- [Supplied material]
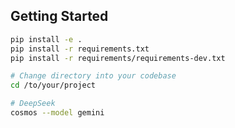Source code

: ## Getting Started

```bash
pip install -e .
pip install -r requirements.txt
pip install -r requirements/requirements-dev.txt
```

```bash
# Change directory into your codebase
cd /to/your/project

# DeepSeek
cosmos --model gemini
```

- [Problem to work on] Write everything in the records out exactly, apart from the pictures.

- [Task response]
Source code

: ## Getting Started

```bash
pip install -e .
pip install -r requirements.txt
pip install -r requirements/requirements-dev.txt
```

```bash
# Change directory into your codebase
cd /to/your/project

# DeepSeek
cosmos --model gemini
```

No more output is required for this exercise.